Spacecraft properties
- Launch mass: 400 kg (880 lb)

Start of mission
- Launch date: 06:28, February 5, 1987 (UTC)
- Rocket: M-3S2, mission M-3S2-3
- Launch site: Uchinoura Space Center

End of mission
- Decay date: November 1, 1991

Orbital parameters
- Reference system: Geocentric
- Eccentricity: 0.01365
- Perigee altitude: 517 km (321 mi)
- Apogee altitude: 708 km (440 mi)
- Inclination: 31.1°
- Period: 97 min
- Epoch: February 5, 1987

= Ginga (satellite) =

Japanese X-ray astronomy satellite

Ginga (Japanese for 'galaxy', formerly ASTRO-C), was an X-ray astronomy satellite launched from the Kagoshima Space Center on 5 February 1987 using M-3SII launch vehicle. The primary instrument for observations was the Large Area Counter (LAC).
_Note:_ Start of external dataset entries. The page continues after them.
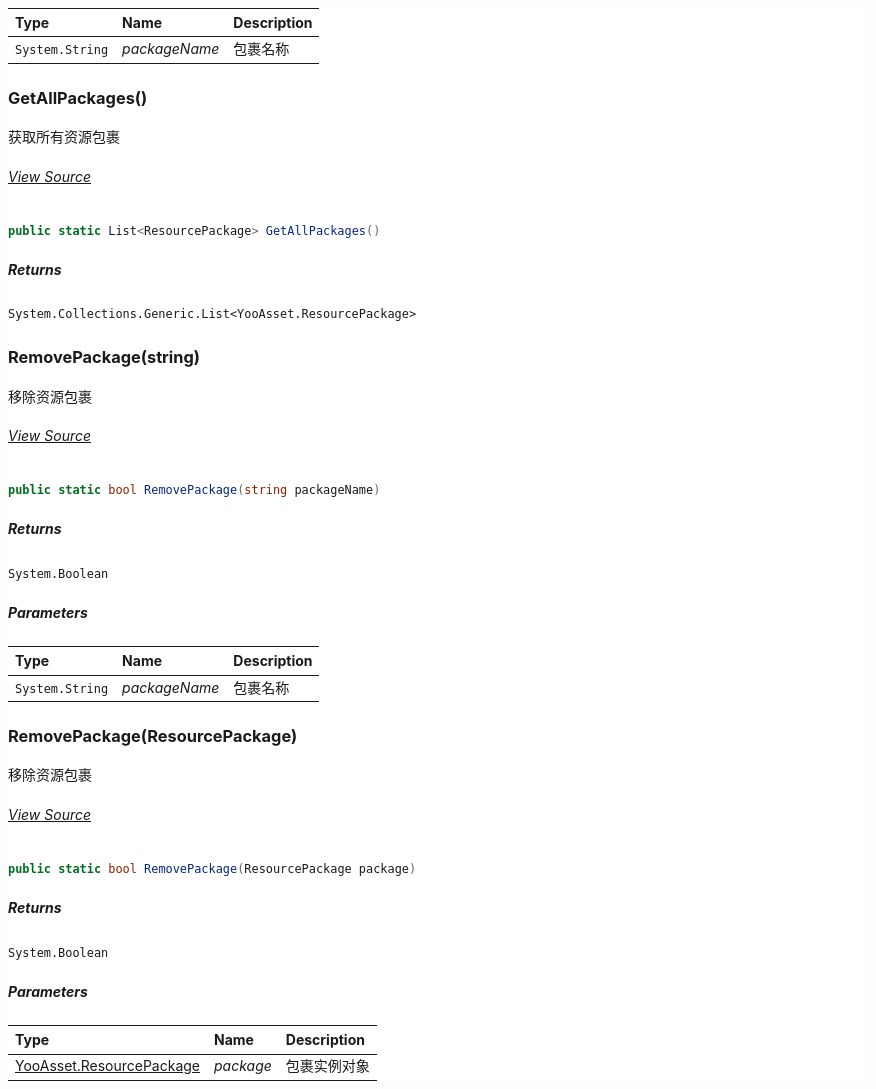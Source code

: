 | Type | Name | Description |
|:--- |:--- |:--- |
| `System.String` | *packageName* | 包裹名称 |

### GetAllPackages()
获取所有资源包裹
###### [View Source](https://github.com/tuyoogame/YooAsset-Samples.git/blob/main/Assets/YooAsset/Runtime/YooAssets.cs#L132)
```csharp title="Declaration"
public static List<ResourcePackage> GetAllPackages()
```

##### Returns

`System.Collections.Generic.List<YooAsset.ResourcePackage>`
### RemovePackage(string)
移除资源包裹
###### [View Source](https://github.com/tuyoogame/YooAsset-Samples.git/blob/main/Assets/YooAsset/Runtime/YooAssets.cs#L141)
```csharp title="Declaration"
public static bool RemovePackage(string packageName)
```

##### Returns

`System.Boolean`

##### Parameters

| Type | Name | Description |
|:--- |:--- |:--- |
| `System.String` | *packageName* | 包裹名称 |

### RemovePackage(ResourcePackage)
移除资源包裹
###### [View Source](https://github.com/tuyoogame/YooAsset-Samples.git/blob/main/Assets/YooAsset/Runtime/YooAssets.cs#L155)
```csharp title="Declaration"
public static bool RemovePackage(ResourcePackage package)
```

##### Returns

`System.Boolean`

##### Parameters

| Type | Name | Description |
|:--- |:--- |:--- |
| [YooAsset.ResourcePackage](../YooAsset/ResourcePackage.md) | *package* | 包裹实例对象 |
Ginga was the third Japanese X-ray astronomy mission, following Hakucho and Tenma (also Hinotori satellite - which preceded Ginga - had X-ray sensors, but it can be seen as a heliophysics rather than X-ray astronomy mission). Ginga reentered the Earth's atmosphere on 1 November 1991.

==Instruments==

- Large Area Proportional Counter (LAC 1.5-37 keV)
- All-Sky Monitor (ASM 1-20 keV)
- Gamma-ray Burst Detector (GBD 1.5-500 keV)

== Highlights ==

- Discovery of transient Black Hole Candidates and study of their spectral evolution.
- Discovery of weak transients in the galactic ridge.
- Detection of cyclotron features in 3 X-ray pulsars: 4U1538-522, V0332+53, and Cep X-4.
- Evidence for emission and absorption Fe feature in Seyfert probing reprocessing by cold matter.
- Discovery of intense 6-7 keV iron line emission from the Galactic Center region.